Live album by George Carlin
- Released: July 29, 2008
- Recorded: March 1, 2008
- Venue: Wells Fargo Center for the Arts Santa Rosa, California
- Genre: Comedy
- Length: 67:00
- Label: Eardrum/Atlantic
- Producer: George Carlin

George Carlin chronology
| Life Is Worth Losing (2006) | It's Bad For Ya (2008) | I Kinda Like It When a Lotta People Die (2016) |

= It's Bad for Ya =

It's Bad for Ya is the 19th album as well as the 14th and final HBO stand-up comedy special by stand-up comedian George Carlin, released on July 29th, 2008, through Eardrum and Atlantic Records. It was the last album recorded within Carlin's lifetime, being first televised live on March 1, 2008, on HBO, less than four months before his death. It is also the first posthumous album from Carlin, being released just over a month after Carlin's death on June 22.

The album is the follow-up to the 2005 HBO special Life Is Worth Losing. Carlin worked on this material since ending his Life Is Worth Losing tour. The working title for this show was The Parade of Useless Bullshit.

Filmed in the Wells Fargo Center for the Arts in Santa Rosa, California, the show's stage behind Carlin was designed to represent a cozy living room theme. The CD was released July 29, 2008, and the DVD and Blu-ray Disc on November 25, 2008.

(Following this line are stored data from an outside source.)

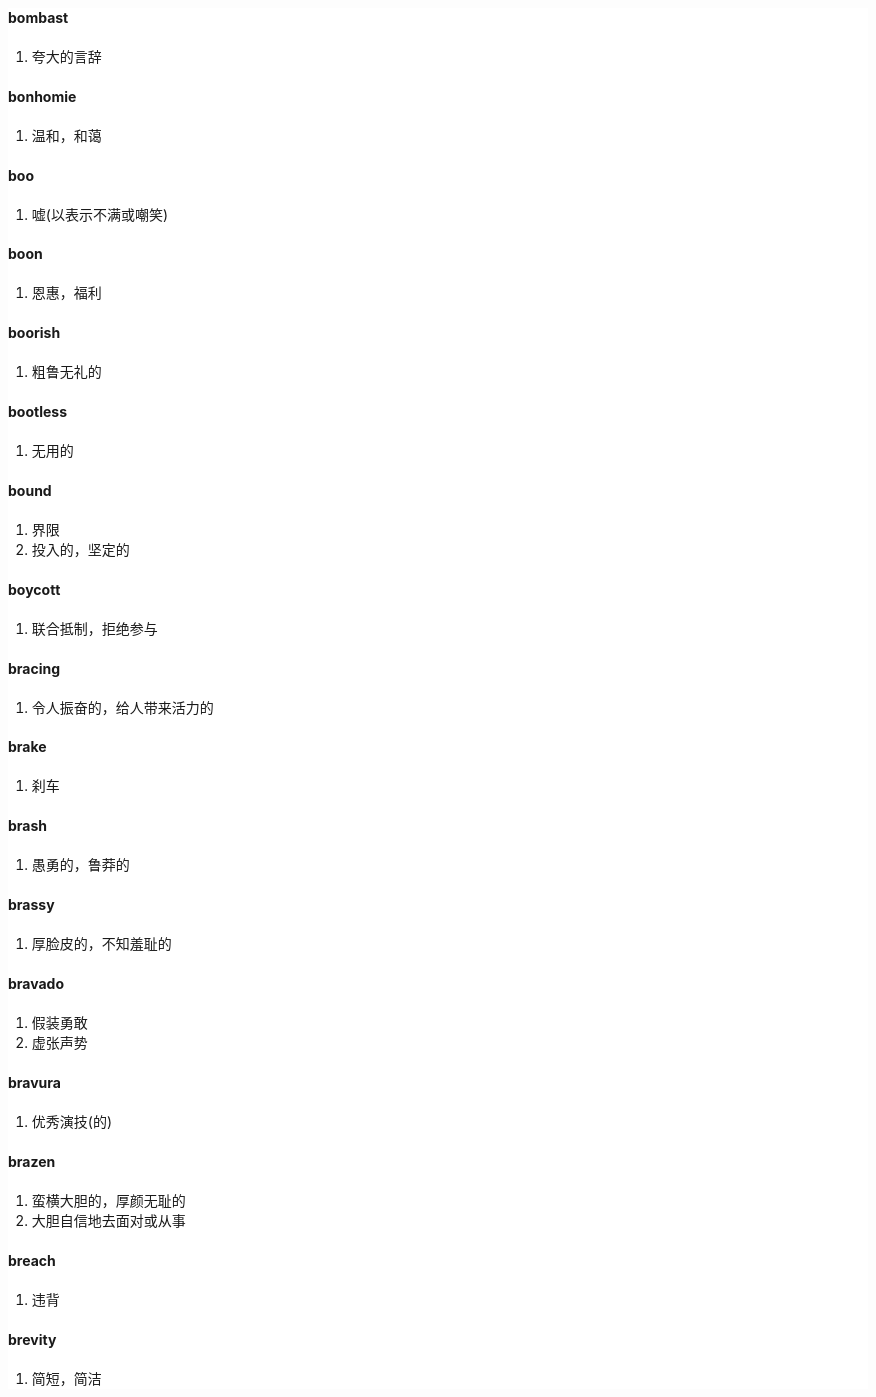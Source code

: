 #### bombast
1. 夸大的言辞

#### bonhomie
1. 温和，和蔼

#### boo
1. 嘘(以表示不满或嘲笑)

#### boon
1. 恩惠，福利

#### boorish
1. 粗鲁无礼的

#### bootless
1. 无用的

#### bound
1. 界限
2. 投入的，坚定的

#### boycott
1. 联合抵制，拒绝参与

#### bracing
1. 令人振奋的，给人带来活力的

#### brake
1. 刹车

#### brash
1. 愚勇的，鲁莽的

#### brassy
1. 厚脸皮的，不知羞耻的

#### bravado
1. 假装勇敢
2. 虚张声势

#### bravura
1. 优秀演技(的)

#### brazen
1. 蛮横大胆的，厚颜无耻的
2. 大胆自信地去面对或从事

#### breach
1. 违背

#### brevity
1. 简短，简洁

It's Bad for Ya received the Grammy Award for Best Comedy Album, awarded posthumously.

Professional ratings
Review scores
| Source | Rating |
| Allmusic | link |
| The Second Supper | link^{[page needed]} |

==Track listing==
1. "Opening" – 1:30
2. "Old Fuck" – 3:45
3. "Goin' Through My Address Book" – 2:52
4. "Things We Say When People Die" – 2:36
5. "He's Smiling Down" – 2:11
6. "Parents in Hell" – 1:08
7. "People Refuse to Be Realistic" – 1:10
8. "Dead Parents Helping" – 3:59
9. "A Couple of Other Questions" – 1:04
10. "Today's Professional Parents" – 5:48
11. "The Self-Esteem Movement" – 1:16
12. "Every Child Is Special" – 1:42
13. "Children Are Our Future" – 0:39
14. "Raisin' a Child Is Not Difficult" – 0:42
15. "I Like People" – 0:51
16. "Stupid Bullshit" – 3:12
17. "Stupid Bullshit on the Phone" – 2:33
18. "What a Phone Call Should Be" – 0:54
19. "In a Coma" – 0:49
20. "Their Kids!" – 1:09
21. "They Want to Show You the Pictures" – 4:29
22. "Just Enough Bullshit" – 1:33
23. "No One Questions Things" – 2:55
24. "Proud to Be an American" – 1:47
25. "God Bless America" – 2:59
26. "Takin' Off Yer Hat" – 3:04
27. "Swearing on the Bible" – 4:23
28. "You Have No Rights" – 5:14

==Award and nominations==
The live HBO performance special was nominated for an Emmy Award for Outstanding Variety, Music, or Comedy Special at the 60th Primetime Emmy Awards. It lost to Mr. Warmth: The Don Rickles Project.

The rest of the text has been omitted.